« Why free software shouldn't depend on Cocoa or GNUStep
First impressions are important »


Understanding the performance difference between dynamic and weak typing

It seems like every few months someone throws out an argument such as “Dynamic typed languages can never be as fast as statically typed languages”. This particular statement came from an otherwise well written rant from one of the core Mono developers.

even if you implement the same VM technology in something like Parrot as you have in Mono, dynamic typing will always be slower;


While in practice, I do not disagree with this assertion, I think that it is a dangerous if left unqualified and I thought I’d clear up some “Static v Dynamic” misconceptions. The main issue preventing the creation of a fast runtime is not dynamic typing, but is largely an issue of weak versus strong typing.

Dynamic languages can have strong typing. Common Lisp and Python are fairly good examples of this. However dynamic languages are more frequently considered to have weak typing (ala, JavaScript or PHP).

In a strong typed language, the type may still be dynamic, but the runtime enforces type rules. This means that the following python code will throw a error:

  >>> 1 + "1"
  TypeError: unsupported operand type(s) for +: 'int' and 'str'

In a weak typed language, instead of enforcing type rules, the runtime will instead attempt to find the common denominator between the two types. For example, the same code ran under JavaScript:

>>> 1 + "1"
 "11"

It is in this weak typing that the major performance issues come from. To explain why, I’ll need to explain how language virtual machines(VM’s) work.

Every virtual machine worth its salt performance-wise uses a technique called Just In Time compilation (JIT).

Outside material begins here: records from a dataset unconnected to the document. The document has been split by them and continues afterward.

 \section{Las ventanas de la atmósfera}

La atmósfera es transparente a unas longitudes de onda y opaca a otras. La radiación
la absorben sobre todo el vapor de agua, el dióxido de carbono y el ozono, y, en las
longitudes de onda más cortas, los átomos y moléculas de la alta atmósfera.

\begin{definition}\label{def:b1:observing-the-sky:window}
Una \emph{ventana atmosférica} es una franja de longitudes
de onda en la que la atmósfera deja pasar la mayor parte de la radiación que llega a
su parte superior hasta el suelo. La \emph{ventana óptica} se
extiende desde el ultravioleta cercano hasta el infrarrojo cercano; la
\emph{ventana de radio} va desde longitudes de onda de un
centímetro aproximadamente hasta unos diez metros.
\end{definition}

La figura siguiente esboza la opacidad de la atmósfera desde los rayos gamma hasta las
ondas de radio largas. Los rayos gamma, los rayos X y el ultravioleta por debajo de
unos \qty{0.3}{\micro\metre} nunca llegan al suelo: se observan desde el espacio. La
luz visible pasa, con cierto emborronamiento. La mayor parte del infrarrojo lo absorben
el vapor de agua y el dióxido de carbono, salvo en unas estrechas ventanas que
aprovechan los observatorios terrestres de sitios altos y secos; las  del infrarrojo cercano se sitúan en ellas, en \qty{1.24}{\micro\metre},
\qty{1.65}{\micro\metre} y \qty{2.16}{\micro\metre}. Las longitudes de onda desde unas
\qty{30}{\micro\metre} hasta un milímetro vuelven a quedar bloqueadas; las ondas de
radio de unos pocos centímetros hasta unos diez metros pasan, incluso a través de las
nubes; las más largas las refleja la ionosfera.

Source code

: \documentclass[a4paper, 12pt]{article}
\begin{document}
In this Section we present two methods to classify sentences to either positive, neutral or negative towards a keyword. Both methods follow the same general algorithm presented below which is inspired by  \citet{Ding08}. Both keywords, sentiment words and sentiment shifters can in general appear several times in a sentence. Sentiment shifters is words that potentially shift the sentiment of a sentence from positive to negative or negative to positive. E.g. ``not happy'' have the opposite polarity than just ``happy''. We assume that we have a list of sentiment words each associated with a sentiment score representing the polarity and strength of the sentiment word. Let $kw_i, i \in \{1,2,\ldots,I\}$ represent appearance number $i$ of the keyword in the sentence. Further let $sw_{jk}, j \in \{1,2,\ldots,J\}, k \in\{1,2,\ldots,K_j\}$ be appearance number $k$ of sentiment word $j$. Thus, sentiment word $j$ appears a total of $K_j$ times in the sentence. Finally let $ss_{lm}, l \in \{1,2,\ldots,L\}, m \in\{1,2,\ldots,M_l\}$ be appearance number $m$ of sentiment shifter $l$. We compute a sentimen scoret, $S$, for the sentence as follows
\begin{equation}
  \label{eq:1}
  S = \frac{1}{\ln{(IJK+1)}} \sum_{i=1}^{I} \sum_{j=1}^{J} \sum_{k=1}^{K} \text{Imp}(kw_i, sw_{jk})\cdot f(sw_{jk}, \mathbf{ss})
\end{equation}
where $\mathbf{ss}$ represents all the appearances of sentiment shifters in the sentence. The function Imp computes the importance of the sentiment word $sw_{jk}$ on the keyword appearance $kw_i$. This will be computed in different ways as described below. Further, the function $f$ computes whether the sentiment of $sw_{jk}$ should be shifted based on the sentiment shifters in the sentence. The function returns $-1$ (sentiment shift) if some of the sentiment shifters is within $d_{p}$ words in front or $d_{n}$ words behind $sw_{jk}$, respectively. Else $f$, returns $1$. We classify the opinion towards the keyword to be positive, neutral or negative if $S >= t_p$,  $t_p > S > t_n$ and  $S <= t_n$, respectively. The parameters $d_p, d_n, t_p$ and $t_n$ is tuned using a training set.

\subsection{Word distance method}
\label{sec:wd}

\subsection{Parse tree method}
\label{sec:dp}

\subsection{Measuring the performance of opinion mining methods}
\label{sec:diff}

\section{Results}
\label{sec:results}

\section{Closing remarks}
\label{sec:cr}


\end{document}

In very simple terms, when a VM executes a block of code, it first passes this code to a JIT compiler. The job of the JIT compiler is to convert the code into native platform specific code. A pointer to the new compiled code is then stored so that the VM knows to invoke the native code directly the next time the function is called.

A JITing VM is drastically faster than an interpreted VM for any operation that is repeated multiple times. However, weak typing throws a huge monkey wrench into this trick.

Take this C# example:

int addInts(int a, int b) {
    return a + b;
}

The JIT will see that both “a” and “b” are integer types and will convert that function into a single x86 opcode for adding two integers. However, the equivalent JavaScript is not so lucky:

function add(var a, var b) {
     return a + b;
}

In this situation, the types of “a” and “b” are not known. A naive runtime has no idea what add operator to invoke, so what ends up generated is something along the lines of this pseudo-code:

if(a is a string and b is a string)
       return addStrings(a,b);
else if (a is a integer and b is a integer)
       return addInts(a,b);
else if (a is a string and b is a integer OR b is a string and a is integer) {
       a = ConvertToString(a)
       b = ConvertToString(b)
       return addStrings(a,b)
}
// Etc handing floating points etc.

The outputted code for this function ends up being 98% type checks, and 1% actual code. Hundreds of CPU operations compared to the single CPU operation that the C# code needed.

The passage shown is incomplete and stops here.